ML inference sidecar for Blackheart. Closes the Phase 4 stage A3 architecture decision (Python sidecar arm): loads model_registry artifacts trained by blackheart-train, fetches features from feature_values, runs Booster.predict(), writes signal_history rows the trading JVM consumes via MLSignalService and MLRegimeGateGuard.
blackheart-train ─► artifacts/<sha[:2]>/<sha>.pkl ─┐
│
quant-researcher ─► orchestrator ─► /inference/* ────┼─► blackheart-inference :8000
│ │
│ ▼ feature_values + model_registry
│ PostgreSQL
│ ▲ signal_history
│ │
└──► trading JVM :8080 (MLSignalService reads)
Loopback-only. Direct callers: the orchestrator and (eventually) the live-streaming worker cron. The researcher never talks to :8000 directly — only through the orchestrator's /inference/run and /inference/backfill proxies.
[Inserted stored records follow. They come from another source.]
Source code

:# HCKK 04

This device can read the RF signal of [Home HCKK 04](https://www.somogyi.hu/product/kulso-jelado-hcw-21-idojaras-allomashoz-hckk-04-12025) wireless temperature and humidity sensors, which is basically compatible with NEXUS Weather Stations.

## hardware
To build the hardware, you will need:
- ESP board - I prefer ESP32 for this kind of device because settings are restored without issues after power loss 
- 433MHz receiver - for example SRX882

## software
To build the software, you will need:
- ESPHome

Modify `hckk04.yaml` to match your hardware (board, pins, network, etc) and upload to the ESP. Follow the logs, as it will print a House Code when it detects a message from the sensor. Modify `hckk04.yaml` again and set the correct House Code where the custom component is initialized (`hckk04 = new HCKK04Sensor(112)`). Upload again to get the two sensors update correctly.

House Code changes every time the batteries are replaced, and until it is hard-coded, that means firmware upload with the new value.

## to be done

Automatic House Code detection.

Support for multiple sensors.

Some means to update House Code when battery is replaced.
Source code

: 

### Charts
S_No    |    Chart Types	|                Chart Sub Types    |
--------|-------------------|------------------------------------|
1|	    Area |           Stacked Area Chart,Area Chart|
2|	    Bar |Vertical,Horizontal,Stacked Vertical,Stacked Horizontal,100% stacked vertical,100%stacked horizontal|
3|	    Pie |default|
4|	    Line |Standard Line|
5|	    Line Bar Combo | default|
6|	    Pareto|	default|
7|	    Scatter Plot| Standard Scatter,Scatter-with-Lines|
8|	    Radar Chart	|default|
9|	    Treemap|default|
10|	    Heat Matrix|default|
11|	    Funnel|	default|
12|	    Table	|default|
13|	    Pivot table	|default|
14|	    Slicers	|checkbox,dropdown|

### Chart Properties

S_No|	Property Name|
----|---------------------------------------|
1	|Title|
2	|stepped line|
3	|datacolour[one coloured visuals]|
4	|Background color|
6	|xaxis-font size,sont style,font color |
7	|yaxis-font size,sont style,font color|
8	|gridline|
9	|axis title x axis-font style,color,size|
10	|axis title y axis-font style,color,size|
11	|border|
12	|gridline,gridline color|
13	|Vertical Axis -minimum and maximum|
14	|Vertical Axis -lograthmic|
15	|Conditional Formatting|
| Method | Path | Purpose |
|---|---|---|
GET |
/healthz |
Process is up. Public. |
GET |
/readyz |
DB + artifact_dir reachable. Public. |
POST |
/inference/run |
Single-bar inference. Resolves signal → model → artifact → feature row → predict → upsert. |
POST |
/inference/backfill |
Window inference. Used by the researcher to populate signal_history over a historical range for paired-backtests. |
/inference/run body:
{
"signal_id": "<uuid>",
"symbol": "BTCUSDT",
"ts": "2026-05-01T00:00:00Z",
"interval_name": "1h",
"source": "stream"
}/inference/backfill body:
{
"signal_id": "<uuid>",
"symbol": "BTCUSDT",
"interval_name": "1h",
"start": "2024-01-01T00:00:00Z",
"end": "2026-05-01T00:00:00Z",
"source": "historical_replay"
}Returns the row count written and rows skipped due to missing features. signal_history.source is stamped per the request.
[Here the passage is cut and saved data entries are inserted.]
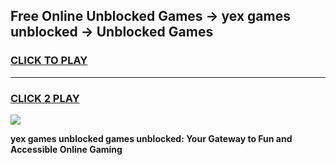 
## Free Online Unblocked Games → yex games unblocked → Unblocked Games
<h3>
<a href="https://premium.freeplayer.one?title=yex_games_unblocked&ref=21F">CLICK TO PLAY</a></h3>
<hr>

<h3>
<a href="https://premium.freeplayer.one?title=yex_games_unblocked&ref=21F">CLICK 2 PLAY</a>
  
</h3>

<a href="https://premium.freeplayer.one?title=yex_games_unblocked&ref=21F/"><img src="https://clearcache.store/games.png"></a>


**yex games unblocked games unblocked: Your Gateway to Fun and Accessible Online Gaming**
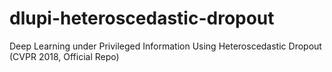 # dlupi-heteroscedastic-dropout
Deep Learning under Privileged Information Using Heteroscedastic Dropout (CVPR 2018, Official Repo)
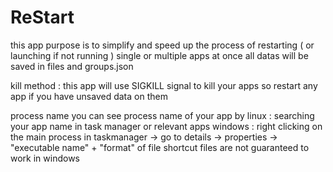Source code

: # ReStart
this app purpose is to simplify and speed up the process of restarting ( or launching if not running ) single or multiple apps at once
all datas will be saved in files and groups.json

kill method :
this app will use SIGKILL signal to kill your apps so restart any app if you have unsaved data on them 

process name
you can see process name of your app by
linux : searching your app name in task manager or relevant apps
windows : right clicking on the main process in taskmanager -> go to details -> properties -> "executable name" + "format" of file
shortcut files are not guaranteed to work in windows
cd C:\Project\blackheart-inference
python -m venv .venv
.\.venv\Scripts\python.exe -m pip install -e ".[dev]"
Copy-Item .env.example .env # then edit INFERENCE_AUTH_TOKEN, INFERENCE_DB_DSN
python -m blackheart_inference # serves on 127.0.0.1:8000In another shell:
curl http://127.0.0.1:8000/healthz
curl http://127.0.0.1:8000/readyz # checks DB + artifact_dir| Boundary | Why frozen |
|---|---|
Artifact format (content_sha256 round-trip, pickle protocol 5, payload keys) |
Cross-service contract with blackheart-train. Changing format breaks every registered artifact. |
signal_history.source enum (stream | catchup_scan | historical_replay) |
V66 CHECK constraint. Adding a value requires Flyway. |
Loopback bind (INFERENCE_HOST=127.0.0.1) |
Security boundary. Token is defense-in-depth. |
INFERENCE_AUTH_TOKEN dev sentinel refused under INFERENCE_PROFILE=prod |
Matches the orchestrator's assert_prod_safe pattern — fails fast at startup. |
src/blackheart_inference/— handlers / services / repo / clientstests/— unit + integrationpyproject.toml— deps as needed (e.g. for additional model formats)README.md— keep honest after API changes
The codec in infra/db.py registers JSONB as dict — pass dicts directly to $N params (do NOT json.dumps first). Matches the orchestrator's convention.
Shape-identical to the orchestrator's ErrorEnvelope so the orchestrator's InferenceClient can forward errors verbatim. Callers (the researcher, via the orchestrator) branch on error_code — never on prose.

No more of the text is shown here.